(Beginning of Task inputs)
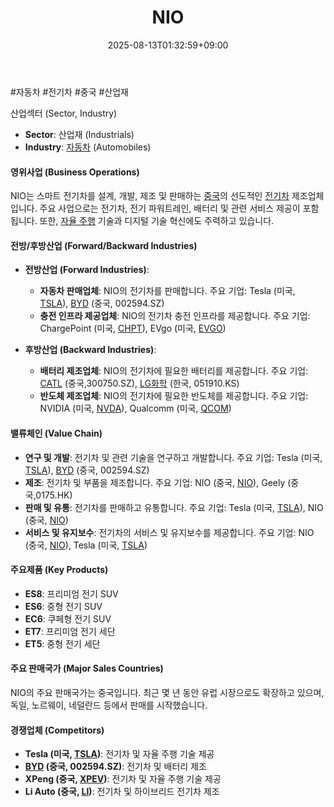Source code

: ﻿---
title: "NIO"
date: 2025-08-13T01:32:59+09:00
lastmod: 2025-08-13T01:32:59+09:00
type: docs
sidebar:
  open: true
weight: 615
---
<div style="display:none">
  <meta property="article:published_time" content="2025-08-12T16:32:59Z" />
  <meta property="article:modified_time" content="2025-08-12T16:32:59Z" />
</div>
#자동차 #전기차 #중국 #산업재 
   
산업섹터 (Sector, Industry)

- **Sector**: 산업재 (Industrials)
- **Industry**: [자동차](/industry-study/자동차/) (Automobiles)

#### 영위사업 (Business Operations)

NIO는 스마트 전기차를 설계, 개발, 제조 및 판매하는 [중국](/industry-study/4국가중국/)의 선도적인 [전기차](/industry-study/2산업자동차-산업전기차/) 제조업체입니다. 주요 사업으로는 전기차, 전기 파워트레인, 배터리 및 관련 서비스 제공이 포함됩니다. 또한, [자율 주행](/industry-study/자율-주행/) 기술과 디지털 기술 혁신에도 주력하고 있습니다.

#### 전방/후방산업 (Forward/Backward Industries)

- **전방산업 (Forward Industries)**:
    - **자동차 판매업체**: NIO의 전기차를 판매합니다. 주요 기업: Tesla (미국, [TSLA](/company-analysis/tsla/)), [BYD](/company-analysis/byd/) (중국, 002594.SZ)
    - **충전 인프라 제공업체**: NIO의 전기차 충전 인프라를 제공합니다. 주요 기업: ChargePoint (미국, [CHPT](/company-analysis/chpt/)), EVgo (미국, [EVGO](/company-analysis/evgo/))

- **후방산업 (Backward Industries)**:
    - **배터리 제조업체**: NIO의 전기차에 필요한 배터리를 제공합니다. 주요 기업: [CATL](/company-analysis/catl/) (중국,300750.SZ), [LG화학](/industry-study/lg화학/) (한국, 051910.KS)
    - **반도체 제조업체**: NIO의 전기차에 필요한 반도체를 제공합니다. 주요 기업: NVIDIA (미국, [NVDA](/company-analysis/nvda/)), Qualcomm (미국, [QCOM](/company-analysis/qcom/))

#### 밸류체인 (Value Chain)

- **연구 및 개발**: 전기차 및 관련 기술을 연구하고 개발합니다. 주요 기업: Tesla (미국, [TSLA](/company-analysis/tsla/)), [BYD](/company-analysis/byd/) (중국, 002594.SZ)
- **제조**: 전기차 및 부품을 제조합니다. 주요 기업: NIO (중국, [NIO](/company-analysis/nio/)), Geely (중국,0175.HK)
- **판매 및 유통**: 전기차를 판매하고 유통합니다. 주요 기업: Tesla (미국, [TSLA](/company-analysis/tsla/)), NIO (중국, [NIO](/company-analysis/nio/))
- **서비스 및 유지보수**: 전기차의 서비스 및 유지보수를 제공합니다. 주요 기업: NIO (중국, [NIO](/company-analysis/nio/)), Tesla (미국, [TSLA](/company-analysis/tsla/))

#### 주요제품 (Key Products)

- **ES8**: 프리미엄 전기 SUV
- **ES6**: 중형 전기 SUV
- **EC6**: 쿠페형 전기 SUV
- **ET7**: 프리미엄 전기 세단
- **ET5**: 중형 전기 세단

#### 주요 판매국가 (Major Sales Countries)

NIO의 주요 판매국가는 중국입니다. 최근 몇 년 동안 유럽 시장으로도 확장하고 있으며, 독일, 노르웨이, 네덜란드 등에서 판매를 시작했습니다.

#### 경쟁업체 (Competitors)

- **Tesla (미국, [TSLA](/company-analysis/tsla/))**: 전기차 및 자율 주행 기술 제공
- **[BYD](/company-analysis/byd/) (중국, 002594.SZ)**: 전기차 및 배터리 제조
- **XPeng (중국, [XPEV](/company-analysis/xpev/))**: 전기차 및 자율 주행 기술 제공
- **Li Auto (중국, [LI](/company-analysis/li/))**: 전기차 및 하이브리드 전기차 제조
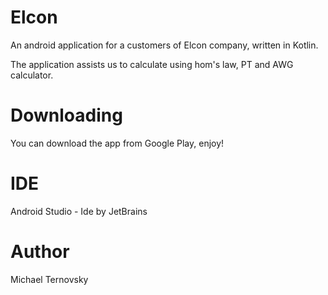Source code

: # Elcon
An android application for a customers of Elcon company, written in Kotlin.

The application assists us to calculate using hom's law, PT and AWG calculator.

# Downloading
You can download the app from Google Play, enjoy!

# IDE
Android Studio - Ide by JetBrains

# Author
Michael Ternovsky
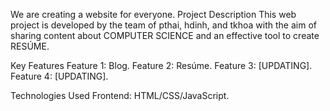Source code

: We are creating a website for everyone.
Project Description
This web project is developed by the team of pthai, hdinh, and tkhoa with the aim of sharing content about COMPUTER SCIENCE and an effective tool to create RESÚME.

Key Features
Feature 1: Blog.
Feature 2: Resúme.
Feature 3: [UPDATING].
Feature 4: [UPDATING].

Technologies Used
Frontend: HTML/CSS/JavaScript.
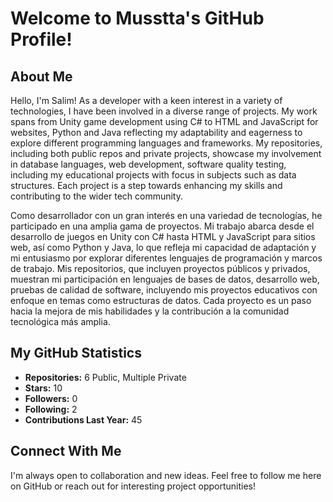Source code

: # Welcome to Musstta's GitHub Profile!

## About Me
Hello, I'm Salim! As a developer with a keen interest in a variety of technologies, I have been involved in a diverse range of projects. My work spans from Unity game development using C# to HTML and JavaScript for websites, Python and Java reflecting my adaptability and eagerness to explore different programming languages and frameworks. My repositories, including both public repos and private projects, showcase my involvement in database languages, web development, software quality testing, including my educational projects with focus in subjects such as data structures. Each project is a step towards enhancing my skills and contributing to the wider tech community.

Como desarrollador con un gran interés en una variedad de tecnologías, he participado en una amplia gama de proyectos. Mi trabajo abarca desde el desarrollo de juegos en Unity con C# hasta HTML y JavaScript para sitios web, así como Python y Java, lo que refleja mi capacidad de adaptación y mi entusiasmo por explorar diferentes lenguajes de programación y marcos de trabajo. Mis repositorios, que incluyen proyectos públicos y privados, muestran mi participación en lenguajes de bases de datos, desarrollo web, pruebas de calidad de software, incluyendo mis proyectos educativos con enfoque en temas como estructuras de datos. Cada proyecto es un paso hacia la mejora de mis habilidades y la contribución a la comunidad tecnológica más amplia.


## My GitHub Statistics
- **Repositories:** 6 Public, Multiple Private
- **Stars:** 10
- **Followers:** 0
- **Following:** 2
- **Contributions Last Year:** 45

## Connect With Me
I'm always open to collaboration and new ideas. Feel free to follow me here on GitHub or reach out for interesting project opportunities!

<!--
**Musstta/Musstta** is a ✨ _special_ ✨ repository because its `README.md` (this file) appears on your GitHub profile.

Here are some ideas to get you started:

- 🔭 I’m currently working on ...
- 🌱 I’m currently learning ...
- 👯 I’m looking to collaborate on ...
- 🤔 I’m looking for help with ...
- 💬 Ask me about ...
- 📫 How to reach me: ...
- 😄 Pronouns: ...
- ⚡ Fun fact: ...
-->
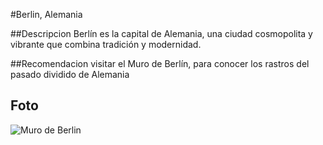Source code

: #Berlin, Alemania

##Descripcion
Berlín es la capital de Alemania, una ciudad cosmopolita y vibrante que combina tradición y modernidad.

##Recomendacion
visitar el Muro de Berlín, para conocer los rastros del pasado dividido de Alemania

## Foto
![Muro de Berlin](https://u9bv9u9vewf9tng98yf9nectry)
(End of Task inputs)
### Exercise brief
Wherever the word "looking" appears in the entries above, copy that whole line.

### Answer to the problem
- 👯 I’m looking to collaborate on ...
- 🤔 I’m looking for help with ...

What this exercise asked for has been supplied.